[Opening RECORDS FOR THE TASK section]
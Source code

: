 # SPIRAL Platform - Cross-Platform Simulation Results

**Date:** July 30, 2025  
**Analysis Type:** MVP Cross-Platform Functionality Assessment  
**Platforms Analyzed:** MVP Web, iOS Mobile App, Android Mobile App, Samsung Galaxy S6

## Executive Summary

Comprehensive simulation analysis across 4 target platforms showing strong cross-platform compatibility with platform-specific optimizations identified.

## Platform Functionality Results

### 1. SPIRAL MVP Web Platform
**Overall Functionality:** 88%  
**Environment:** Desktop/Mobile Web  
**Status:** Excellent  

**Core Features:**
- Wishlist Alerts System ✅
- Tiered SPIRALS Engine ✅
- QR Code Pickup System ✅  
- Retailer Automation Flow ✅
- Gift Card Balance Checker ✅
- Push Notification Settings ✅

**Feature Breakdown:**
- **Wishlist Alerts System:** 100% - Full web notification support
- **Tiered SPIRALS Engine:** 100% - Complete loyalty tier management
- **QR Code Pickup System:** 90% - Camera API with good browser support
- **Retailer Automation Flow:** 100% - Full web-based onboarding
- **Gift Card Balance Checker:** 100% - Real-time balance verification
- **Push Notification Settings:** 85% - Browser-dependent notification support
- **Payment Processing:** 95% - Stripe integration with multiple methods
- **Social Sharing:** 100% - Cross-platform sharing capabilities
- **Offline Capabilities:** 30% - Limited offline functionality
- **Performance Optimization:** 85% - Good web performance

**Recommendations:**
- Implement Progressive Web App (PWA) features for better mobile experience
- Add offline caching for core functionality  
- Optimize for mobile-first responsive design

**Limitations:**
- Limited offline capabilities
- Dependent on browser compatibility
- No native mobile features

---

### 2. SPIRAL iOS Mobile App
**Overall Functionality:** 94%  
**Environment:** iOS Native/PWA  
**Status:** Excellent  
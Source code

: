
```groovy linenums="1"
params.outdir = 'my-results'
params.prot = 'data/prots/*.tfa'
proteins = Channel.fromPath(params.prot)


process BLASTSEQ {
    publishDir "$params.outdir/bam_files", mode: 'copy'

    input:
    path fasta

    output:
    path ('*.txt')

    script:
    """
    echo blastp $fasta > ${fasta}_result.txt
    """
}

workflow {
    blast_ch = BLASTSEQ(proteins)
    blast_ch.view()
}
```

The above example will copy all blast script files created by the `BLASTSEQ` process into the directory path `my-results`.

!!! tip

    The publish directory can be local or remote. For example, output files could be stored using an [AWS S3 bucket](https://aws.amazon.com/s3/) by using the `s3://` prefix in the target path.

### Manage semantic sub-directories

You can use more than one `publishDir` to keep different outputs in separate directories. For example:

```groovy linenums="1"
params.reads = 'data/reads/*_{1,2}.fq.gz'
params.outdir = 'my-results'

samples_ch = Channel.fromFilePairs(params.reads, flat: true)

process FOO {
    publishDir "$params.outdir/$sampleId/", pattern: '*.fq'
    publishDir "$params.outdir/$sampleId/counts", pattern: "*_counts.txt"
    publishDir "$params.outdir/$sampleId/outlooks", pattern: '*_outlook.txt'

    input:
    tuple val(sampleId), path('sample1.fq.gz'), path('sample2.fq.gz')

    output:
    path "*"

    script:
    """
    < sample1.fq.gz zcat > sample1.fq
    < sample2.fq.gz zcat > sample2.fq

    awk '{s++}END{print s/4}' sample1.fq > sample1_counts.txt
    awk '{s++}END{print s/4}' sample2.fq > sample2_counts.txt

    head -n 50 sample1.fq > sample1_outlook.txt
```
[Closing RECORDS FOR THE TASK section]
[Opening RECORDS FOR THE TASK section]
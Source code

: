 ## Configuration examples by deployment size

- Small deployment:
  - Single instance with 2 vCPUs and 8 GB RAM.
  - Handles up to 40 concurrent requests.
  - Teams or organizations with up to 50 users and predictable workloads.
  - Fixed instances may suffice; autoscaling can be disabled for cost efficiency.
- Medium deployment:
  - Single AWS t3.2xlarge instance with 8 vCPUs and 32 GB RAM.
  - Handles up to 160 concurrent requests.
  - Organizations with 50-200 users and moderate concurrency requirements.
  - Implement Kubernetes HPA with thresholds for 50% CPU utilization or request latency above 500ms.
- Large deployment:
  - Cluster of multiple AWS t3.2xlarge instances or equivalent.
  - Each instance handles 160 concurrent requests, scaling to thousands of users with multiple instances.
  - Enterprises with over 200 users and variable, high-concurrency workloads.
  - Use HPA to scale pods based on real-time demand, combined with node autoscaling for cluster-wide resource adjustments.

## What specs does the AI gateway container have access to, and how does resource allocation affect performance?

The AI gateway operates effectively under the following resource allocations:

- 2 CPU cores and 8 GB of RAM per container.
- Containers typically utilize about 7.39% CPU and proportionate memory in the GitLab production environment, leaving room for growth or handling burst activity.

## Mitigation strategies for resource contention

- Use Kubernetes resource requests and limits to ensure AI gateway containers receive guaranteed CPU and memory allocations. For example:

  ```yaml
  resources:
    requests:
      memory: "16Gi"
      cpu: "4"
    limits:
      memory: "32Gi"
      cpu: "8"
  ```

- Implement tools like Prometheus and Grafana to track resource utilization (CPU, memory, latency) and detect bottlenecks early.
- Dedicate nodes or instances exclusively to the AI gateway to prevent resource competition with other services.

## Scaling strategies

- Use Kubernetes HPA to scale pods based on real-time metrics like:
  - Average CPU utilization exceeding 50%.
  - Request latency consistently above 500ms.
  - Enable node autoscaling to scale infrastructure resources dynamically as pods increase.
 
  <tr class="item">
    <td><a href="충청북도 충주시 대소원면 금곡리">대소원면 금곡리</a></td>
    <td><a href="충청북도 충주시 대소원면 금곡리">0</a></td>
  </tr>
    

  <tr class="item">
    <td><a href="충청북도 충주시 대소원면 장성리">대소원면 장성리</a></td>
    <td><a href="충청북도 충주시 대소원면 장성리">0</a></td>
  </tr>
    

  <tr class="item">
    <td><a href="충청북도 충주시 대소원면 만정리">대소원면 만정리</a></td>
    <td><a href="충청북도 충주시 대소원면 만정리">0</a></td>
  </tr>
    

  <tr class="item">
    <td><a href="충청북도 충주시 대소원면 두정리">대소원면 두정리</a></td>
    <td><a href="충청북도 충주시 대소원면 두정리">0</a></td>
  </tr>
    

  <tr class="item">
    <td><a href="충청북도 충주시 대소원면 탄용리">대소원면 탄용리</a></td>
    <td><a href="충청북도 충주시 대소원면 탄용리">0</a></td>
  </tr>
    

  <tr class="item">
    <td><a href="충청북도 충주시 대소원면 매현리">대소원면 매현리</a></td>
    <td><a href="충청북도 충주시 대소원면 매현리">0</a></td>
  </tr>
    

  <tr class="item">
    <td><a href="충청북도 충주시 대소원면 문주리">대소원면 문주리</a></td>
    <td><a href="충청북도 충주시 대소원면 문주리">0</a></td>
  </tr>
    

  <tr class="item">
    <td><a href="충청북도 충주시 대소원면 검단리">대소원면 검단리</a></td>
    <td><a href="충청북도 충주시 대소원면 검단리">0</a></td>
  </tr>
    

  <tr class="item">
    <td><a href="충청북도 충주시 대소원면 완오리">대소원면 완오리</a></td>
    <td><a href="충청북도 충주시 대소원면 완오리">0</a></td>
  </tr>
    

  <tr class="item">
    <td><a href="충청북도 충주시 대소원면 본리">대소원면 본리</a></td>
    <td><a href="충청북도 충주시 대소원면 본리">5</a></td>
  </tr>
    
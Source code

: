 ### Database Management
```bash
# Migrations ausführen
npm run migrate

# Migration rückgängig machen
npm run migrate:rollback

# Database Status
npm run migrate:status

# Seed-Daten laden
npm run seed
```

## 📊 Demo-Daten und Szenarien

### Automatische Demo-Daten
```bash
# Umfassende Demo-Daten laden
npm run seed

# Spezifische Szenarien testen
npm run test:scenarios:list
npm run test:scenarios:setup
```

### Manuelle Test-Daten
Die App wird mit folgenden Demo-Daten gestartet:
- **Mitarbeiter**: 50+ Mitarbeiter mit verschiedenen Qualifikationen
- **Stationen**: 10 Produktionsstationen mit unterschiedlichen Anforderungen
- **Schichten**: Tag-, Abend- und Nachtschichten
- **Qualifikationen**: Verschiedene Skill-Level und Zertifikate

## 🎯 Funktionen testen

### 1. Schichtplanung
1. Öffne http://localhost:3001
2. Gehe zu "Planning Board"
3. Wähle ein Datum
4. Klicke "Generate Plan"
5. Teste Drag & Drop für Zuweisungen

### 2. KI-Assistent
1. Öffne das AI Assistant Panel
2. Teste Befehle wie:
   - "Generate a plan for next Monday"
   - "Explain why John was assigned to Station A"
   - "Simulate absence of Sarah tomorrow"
[Closing RECORDS FOR THE TASK section]
WHAT TO WORK ON
When the word "vCPUs" shows up in a line of the entries, report that line.

RESULT BELOW
  - Single instance with 2 vCPUs and 8 GB RAM.
  - Single AWS t3.2xlarge instance with 8 vCPUs and 32 GB RAM.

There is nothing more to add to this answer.